3 – Training and Testing: Once you have the algorithm, you will then run the data through about 70% of the dataset. The process may also include feature extraction. This means you will come up with the types of variables to test for. No doubt, this can lead to big problems as a data scientist may not necessarily understand the business domain – and as a result, select the wrong variables.
But once you have trained the model, you can then test it with the remaining 30% of the dataset. But it is critical that it is representative of the whole. If not, the results could be skewed.

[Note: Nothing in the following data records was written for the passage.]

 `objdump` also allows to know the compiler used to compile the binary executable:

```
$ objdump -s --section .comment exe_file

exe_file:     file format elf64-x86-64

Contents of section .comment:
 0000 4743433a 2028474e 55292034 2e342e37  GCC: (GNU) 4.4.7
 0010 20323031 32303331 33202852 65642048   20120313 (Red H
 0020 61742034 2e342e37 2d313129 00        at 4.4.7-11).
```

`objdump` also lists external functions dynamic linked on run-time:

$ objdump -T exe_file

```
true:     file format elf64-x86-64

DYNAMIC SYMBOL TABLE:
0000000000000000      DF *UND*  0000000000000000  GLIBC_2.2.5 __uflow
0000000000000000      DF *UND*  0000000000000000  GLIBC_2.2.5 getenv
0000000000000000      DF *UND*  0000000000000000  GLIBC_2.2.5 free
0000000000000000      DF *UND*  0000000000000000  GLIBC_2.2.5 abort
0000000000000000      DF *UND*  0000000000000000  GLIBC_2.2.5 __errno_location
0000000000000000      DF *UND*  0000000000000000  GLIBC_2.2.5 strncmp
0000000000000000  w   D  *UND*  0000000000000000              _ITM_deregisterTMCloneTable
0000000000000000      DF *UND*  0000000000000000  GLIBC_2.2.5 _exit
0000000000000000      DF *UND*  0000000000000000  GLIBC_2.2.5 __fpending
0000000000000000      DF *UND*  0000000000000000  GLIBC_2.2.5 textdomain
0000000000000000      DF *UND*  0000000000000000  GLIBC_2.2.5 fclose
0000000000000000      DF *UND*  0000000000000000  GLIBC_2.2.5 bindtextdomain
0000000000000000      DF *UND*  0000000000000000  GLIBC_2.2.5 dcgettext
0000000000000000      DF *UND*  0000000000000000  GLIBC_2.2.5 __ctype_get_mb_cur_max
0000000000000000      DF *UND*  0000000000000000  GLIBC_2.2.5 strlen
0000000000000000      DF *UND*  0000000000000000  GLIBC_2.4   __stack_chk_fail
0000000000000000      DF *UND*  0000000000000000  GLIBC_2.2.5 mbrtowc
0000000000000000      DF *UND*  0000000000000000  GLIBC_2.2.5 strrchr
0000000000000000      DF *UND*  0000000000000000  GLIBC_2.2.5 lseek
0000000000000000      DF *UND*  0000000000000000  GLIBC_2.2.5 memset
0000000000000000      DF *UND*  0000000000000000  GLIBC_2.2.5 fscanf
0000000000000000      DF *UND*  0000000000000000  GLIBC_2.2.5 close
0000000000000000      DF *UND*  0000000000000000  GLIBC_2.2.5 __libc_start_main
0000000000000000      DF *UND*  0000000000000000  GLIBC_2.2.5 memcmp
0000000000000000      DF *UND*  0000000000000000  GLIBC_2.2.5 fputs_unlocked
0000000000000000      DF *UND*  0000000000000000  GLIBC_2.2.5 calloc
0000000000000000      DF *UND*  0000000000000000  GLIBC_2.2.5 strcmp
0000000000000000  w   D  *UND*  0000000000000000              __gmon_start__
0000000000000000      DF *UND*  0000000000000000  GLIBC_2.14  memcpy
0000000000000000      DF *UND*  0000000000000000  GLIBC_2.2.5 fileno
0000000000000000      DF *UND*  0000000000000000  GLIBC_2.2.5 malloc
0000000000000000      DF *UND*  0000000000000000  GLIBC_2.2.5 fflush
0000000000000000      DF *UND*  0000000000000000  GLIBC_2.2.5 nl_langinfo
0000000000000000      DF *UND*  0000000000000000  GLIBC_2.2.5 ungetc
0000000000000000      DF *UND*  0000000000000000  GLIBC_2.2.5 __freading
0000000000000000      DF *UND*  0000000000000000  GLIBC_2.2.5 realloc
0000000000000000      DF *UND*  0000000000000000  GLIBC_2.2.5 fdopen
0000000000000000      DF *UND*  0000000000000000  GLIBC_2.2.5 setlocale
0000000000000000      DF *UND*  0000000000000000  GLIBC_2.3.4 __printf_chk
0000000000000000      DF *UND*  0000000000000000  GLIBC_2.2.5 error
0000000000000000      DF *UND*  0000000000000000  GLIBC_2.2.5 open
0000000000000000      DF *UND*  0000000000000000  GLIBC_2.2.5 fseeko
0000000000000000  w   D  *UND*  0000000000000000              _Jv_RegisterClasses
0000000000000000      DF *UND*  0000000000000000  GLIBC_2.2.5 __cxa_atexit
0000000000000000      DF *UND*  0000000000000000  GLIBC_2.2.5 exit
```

4 – Evaluate the Results: You want to measure the accuracy of the ML model. In terms of what benchmarks to use, they vary. If you are testing for fraud, then the accuracy needs to be near perfect. But on the other hand, if your model is about predicting customer churn, then there is much more leeway.
Note that this four-step process is a rough guide. There may be some other steps, depending on the type of project. For example, the deployment and management of the ML model can be extensive.
There have also emerged specialized ML approaches. One is AIOps, which involves the use of ML to assess IT (Information Technology) environments. Some of the use cases include detecting problems and even predicting when they may occur. The result is much lower costs and higher efficiency. In fact, AIOps has the potential to revolutionize IT.
Conclusion
There is often confusion about ML, AI and deep learning. But there are clear differences. AI is the category for all analytical and predictive systems. And one of the subsets is ML. And what about deep learning? Well, it’s a subset of ML.
However, in the business world, much of the development is about ML. The reason is that the systems are fairly mature and straightforward. For example, banks have been using ML for decades, such as for credit screening.
The good news is that more businesses have access to large amounts of data – much of it is their own – and the ML development tools are affordable, if not free. There are also web-based platforms like AWS and Azure that allow for rapid development. In other words, running ML models is much easier now, allowing businesses of any size to leverage the power of sophisticated analytics to make better business decisions or automate operations.